British Tamil businesses continue networking effort

[TamilNet, Tuesday, 08 March 2011, 03:50 GMT]
The Tamil Chamber of Commerce in UK held another introductory dinner on March 2 in Northwest London, attended by scores of local Tamil entrepreneurs. The aim of the event in Ruislip, which was addressed by Deputy Mayor of London Richard Barnes, Mayor of Ealing Rajinder Mann and Mayor of Hounslow Colin Ellar, as well as local politicians and representatives from Britain’s main political parties, was to explain the TCC’s goals and potential for growing Tamil enterprise and to expand its membership, organisers said.

The TCC, a community organisation whose motto is ‘Unite and Excel’, was established in 2010 and serves as a forum for Tamil enterprises to network, develop business possibilities and collectively negotiate better rates from major service providers and suppliers.

The first in the TCC’s series of events was held mid January in East Ham.

Addressing the Ruislip event, London Deputy Mayor Barnes (Conservative) welcomed the TCC initiative, saying the small businesses are key to Britain’s economic recovery, echoing comments made four days later by British Prime Minister David Cameron.

He also promised to help the TCC establish relations with the London Business Network, a government initiative to help British businesses exploit opportunities arising from the investments being made for the London 2012 Olympic Games.

Praising the Tamil community’s contribution to Britain, he said he had attended the mass protests in Westminster in 2009.

Speaking a the ruling Conservative Party’s spring conference on Sunday, Prime Minister Cameron argued "there's only one strategy for growth we can have now and that is rolling up our sleeves and doing everything possible to make it easier for businesses to grow, to invest, to take people on.”

"Back small firms. Boost enterprise. Be on the side of everyone in this country who wants to create jobs, and wealth and opportunity," he urged.

There are five thousand Tamil-owned businesses in Britain, with a combined turnover of over £1 billion and 150,000 employees, the TCC says.
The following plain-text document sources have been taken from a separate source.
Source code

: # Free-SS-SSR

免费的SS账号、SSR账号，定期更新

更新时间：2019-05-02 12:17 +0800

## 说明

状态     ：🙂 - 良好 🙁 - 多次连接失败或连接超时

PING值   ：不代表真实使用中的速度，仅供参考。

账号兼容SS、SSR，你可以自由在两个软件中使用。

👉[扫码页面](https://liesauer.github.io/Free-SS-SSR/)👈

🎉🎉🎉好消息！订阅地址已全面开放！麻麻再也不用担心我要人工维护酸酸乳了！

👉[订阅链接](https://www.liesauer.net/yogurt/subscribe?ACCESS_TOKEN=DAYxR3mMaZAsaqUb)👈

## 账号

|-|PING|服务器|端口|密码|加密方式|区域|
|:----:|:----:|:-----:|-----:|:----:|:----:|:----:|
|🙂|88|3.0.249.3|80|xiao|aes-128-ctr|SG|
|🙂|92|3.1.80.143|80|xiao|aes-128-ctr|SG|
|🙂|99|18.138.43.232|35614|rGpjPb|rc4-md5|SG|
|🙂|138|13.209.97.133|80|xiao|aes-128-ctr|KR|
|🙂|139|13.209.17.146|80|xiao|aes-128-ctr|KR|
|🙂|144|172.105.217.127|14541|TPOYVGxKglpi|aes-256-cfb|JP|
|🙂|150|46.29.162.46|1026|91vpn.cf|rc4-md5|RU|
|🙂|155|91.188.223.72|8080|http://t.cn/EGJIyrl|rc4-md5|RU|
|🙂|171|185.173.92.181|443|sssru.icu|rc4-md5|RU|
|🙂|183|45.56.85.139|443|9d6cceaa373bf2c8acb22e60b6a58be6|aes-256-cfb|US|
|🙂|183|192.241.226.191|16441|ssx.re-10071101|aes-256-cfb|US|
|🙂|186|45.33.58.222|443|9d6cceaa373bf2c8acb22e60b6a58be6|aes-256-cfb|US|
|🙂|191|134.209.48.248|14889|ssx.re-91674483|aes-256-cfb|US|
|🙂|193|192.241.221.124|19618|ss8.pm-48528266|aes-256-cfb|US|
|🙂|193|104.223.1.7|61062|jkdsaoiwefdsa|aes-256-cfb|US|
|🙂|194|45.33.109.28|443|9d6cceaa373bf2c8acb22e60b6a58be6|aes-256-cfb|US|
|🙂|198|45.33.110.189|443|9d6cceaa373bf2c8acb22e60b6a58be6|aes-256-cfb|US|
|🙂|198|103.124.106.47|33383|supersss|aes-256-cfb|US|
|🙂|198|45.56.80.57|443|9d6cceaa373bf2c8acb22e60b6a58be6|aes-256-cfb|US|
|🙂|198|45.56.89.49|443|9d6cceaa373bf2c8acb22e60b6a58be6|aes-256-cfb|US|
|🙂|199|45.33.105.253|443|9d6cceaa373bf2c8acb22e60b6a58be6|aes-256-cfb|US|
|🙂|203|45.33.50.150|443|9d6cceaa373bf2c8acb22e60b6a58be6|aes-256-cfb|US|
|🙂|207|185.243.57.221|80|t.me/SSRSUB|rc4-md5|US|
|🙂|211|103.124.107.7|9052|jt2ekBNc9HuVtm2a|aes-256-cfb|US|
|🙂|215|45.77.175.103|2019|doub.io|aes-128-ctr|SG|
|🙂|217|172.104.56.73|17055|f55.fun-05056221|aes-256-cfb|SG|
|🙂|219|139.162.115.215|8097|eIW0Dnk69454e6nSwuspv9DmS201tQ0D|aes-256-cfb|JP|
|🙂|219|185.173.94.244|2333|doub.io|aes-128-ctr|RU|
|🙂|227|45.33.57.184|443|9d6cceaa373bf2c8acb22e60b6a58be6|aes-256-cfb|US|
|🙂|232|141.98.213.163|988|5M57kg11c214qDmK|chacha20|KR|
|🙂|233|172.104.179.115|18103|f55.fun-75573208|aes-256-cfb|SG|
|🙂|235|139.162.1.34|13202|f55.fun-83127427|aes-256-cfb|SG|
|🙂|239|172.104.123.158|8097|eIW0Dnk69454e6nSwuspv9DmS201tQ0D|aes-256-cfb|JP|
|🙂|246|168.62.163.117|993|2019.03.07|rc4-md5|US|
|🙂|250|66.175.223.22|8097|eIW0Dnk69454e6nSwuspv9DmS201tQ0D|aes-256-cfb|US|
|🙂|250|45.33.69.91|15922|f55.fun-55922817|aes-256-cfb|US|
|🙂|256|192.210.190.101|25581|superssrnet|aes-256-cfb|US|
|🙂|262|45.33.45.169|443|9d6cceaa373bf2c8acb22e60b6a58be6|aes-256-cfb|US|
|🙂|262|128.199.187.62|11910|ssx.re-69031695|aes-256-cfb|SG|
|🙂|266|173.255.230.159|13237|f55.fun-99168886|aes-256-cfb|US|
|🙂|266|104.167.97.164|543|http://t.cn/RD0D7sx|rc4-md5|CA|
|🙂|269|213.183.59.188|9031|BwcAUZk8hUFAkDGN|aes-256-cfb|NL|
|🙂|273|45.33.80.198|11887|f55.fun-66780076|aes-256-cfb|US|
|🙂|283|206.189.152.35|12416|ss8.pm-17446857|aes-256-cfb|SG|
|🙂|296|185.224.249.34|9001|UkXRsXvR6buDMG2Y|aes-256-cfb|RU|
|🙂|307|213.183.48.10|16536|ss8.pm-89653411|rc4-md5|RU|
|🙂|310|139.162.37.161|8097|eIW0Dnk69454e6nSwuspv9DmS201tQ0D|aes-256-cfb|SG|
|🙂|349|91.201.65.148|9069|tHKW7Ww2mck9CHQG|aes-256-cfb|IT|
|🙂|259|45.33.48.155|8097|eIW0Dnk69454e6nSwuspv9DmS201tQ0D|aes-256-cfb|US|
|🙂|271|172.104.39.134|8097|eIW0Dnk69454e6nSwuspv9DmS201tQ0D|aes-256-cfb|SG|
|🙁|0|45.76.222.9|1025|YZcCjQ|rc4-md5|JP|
Hounslow Mayor Ellar expressed his admiration for the “determination and business skills of the Tamil community” and said he hoped to attend TCC gatherings in future years and watch its member strength multiply several times over.

A presentation of the TCC’s project was given to attendees in Tamil and English.

Noting that Tamils are now active in all sectors of the British economy, including hotels, care homes, travel agents, estate agents, wedding services, wholesalers, and construction firms, along with more traditional sectors such as accountancy, medince and law, the TCC said it aimed to provide a unified voice for Tamil enterprise in the UK, and eventually internationally.

The TCC said it would provide networking opportunities, as well as training and support programmes for young entrepreneurs in areas such as web development, marketing, advertising and communication skills.

The TCC eventually also planned to provide a platform for sustainable investment in Tamil economic revival in Sri Lanka, such as by forging links with organisations like the Jaffna Chamber of Commerce.